Now things will get interesting.
As you know, we've been making a very public call to short the Nikkei through EWJ (short at $12, using Jan $12 puts at 0.55 as well as /NKD Futures short at 18,100) and today you've officially missed your chance as the Nikkei plunged back to 17,900, down 200 points from the open on a downward-revised 2nd quarter GDP report that clearly puts the World's 3rd-largest economy in a rapidly deepening recession.
Since Japan is an EXPORT economy, that means that other people are not buying their stuff – despite the fact that the Yen is down 36% in the past 24 months and down 15% since just the end of August. That makes Japanese goods cheaper abroad and increases the amount of Yen taken in by the exporters when they sell goods in foreign currency and it's STILL not enough to pick up the sagging GDP of Japan.

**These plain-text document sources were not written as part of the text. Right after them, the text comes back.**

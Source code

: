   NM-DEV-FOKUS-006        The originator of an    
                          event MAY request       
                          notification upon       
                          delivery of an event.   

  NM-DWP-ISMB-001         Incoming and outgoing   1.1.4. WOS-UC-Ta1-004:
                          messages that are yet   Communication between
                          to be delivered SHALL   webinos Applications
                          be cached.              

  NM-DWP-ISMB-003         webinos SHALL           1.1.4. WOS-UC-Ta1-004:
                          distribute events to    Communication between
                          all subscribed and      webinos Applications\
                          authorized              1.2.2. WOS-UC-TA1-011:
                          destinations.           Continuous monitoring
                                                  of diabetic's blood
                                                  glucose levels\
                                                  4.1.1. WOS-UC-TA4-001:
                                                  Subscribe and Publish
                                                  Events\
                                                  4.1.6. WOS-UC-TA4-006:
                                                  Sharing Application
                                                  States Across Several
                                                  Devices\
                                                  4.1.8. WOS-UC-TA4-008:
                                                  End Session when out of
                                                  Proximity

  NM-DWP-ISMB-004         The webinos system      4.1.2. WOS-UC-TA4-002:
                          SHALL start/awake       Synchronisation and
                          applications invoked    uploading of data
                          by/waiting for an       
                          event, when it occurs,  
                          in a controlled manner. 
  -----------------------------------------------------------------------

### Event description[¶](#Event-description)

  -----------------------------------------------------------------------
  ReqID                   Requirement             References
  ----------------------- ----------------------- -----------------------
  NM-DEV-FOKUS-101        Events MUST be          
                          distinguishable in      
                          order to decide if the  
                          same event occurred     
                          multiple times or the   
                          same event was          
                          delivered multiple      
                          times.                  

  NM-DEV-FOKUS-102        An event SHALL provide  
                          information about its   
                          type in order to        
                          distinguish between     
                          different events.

That should scare people yet, strangely, it doesn't. In fact, investors have never been LESS scared – as measured by runaway Bull/Bear Ratios and a ridiculously low Volatility Index (VIX) that is somehow indicating that a Dow that has climbed 1,500 points in 60 days is NOT volatile.
I suppose, if you take the very narrow definition of volatile to be “liable to change rapidly and unpredictably, especially for the worse” then no, the market is not very volatile as it only goes up. HOWEVER, the primary definition of volatile is the one I'm worried about (probably because my step-father was a chemist) and that one says “easily evaporated at normal temperatures.” THAT is my concern about this “rally” – it could easily all vanish in a puff of smoke.
Outside of the US, the rest of the World sucks and the Global markets (see chart above) are reflecting that with a fairly flat performance for the year. Hell, the S&P would be in the same boat had not we magically been saved in October and we're still not quite sure what exactly happened to turn our particular local markets so gung-ho bullish – outside of the generally conspiratorial theme of “Manipulation.”